Bunuel wrote:

Official Solution:

If after 200 grams of water were added to the 24%-solution of alcohol, the strength of the solution decreased by one-third, how much of the 24%-solution was used?

A. 180 grams

B. 220 grams

C. 250 grams

D. 350 grams

E. 400 grams

Let the weight of 24% solution used be \(x\) grams, then the weight of alcohol in it would be \(0.24x\). Next, as in the final solution strength decreased by \(\frac{1}{3}\) thus the strength of the final mixture became \(24*\frac{2}{3}=16 \%\).

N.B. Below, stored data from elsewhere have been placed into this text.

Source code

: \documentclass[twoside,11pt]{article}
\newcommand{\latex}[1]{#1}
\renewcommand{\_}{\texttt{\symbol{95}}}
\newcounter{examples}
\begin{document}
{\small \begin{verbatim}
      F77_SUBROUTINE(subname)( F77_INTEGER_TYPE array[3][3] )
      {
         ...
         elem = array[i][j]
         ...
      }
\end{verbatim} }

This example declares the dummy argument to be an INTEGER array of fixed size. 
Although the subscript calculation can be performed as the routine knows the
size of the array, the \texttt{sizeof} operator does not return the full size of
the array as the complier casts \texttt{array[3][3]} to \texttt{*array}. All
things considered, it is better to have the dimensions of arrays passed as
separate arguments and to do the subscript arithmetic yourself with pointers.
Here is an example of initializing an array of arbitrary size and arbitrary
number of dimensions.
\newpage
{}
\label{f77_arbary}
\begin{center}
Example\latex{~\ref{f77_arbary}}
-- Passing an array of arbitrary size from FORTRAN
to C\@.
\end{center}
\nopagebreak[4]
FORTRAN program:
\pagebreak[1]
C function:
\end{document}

Set the equation: \(0.24x=0.16(x+200)\), the weight of 16% alcohol in \(x+200\) grams of new solution comes only from (equals to) 24% alcohol in \(x\) grams of strong (initial) solution, as there is 0 grams of alcohol in water (0% alcohol solution). Solving gives: \(x=400\).

Answer: E

Hi I use a different method and solve it really quickly :

After the water has been added the concentration decrease by \(\frac{1}{3}\).

It means that \(\frac{1}{3}\) of the final mixture contains no alcohol and therefore is water.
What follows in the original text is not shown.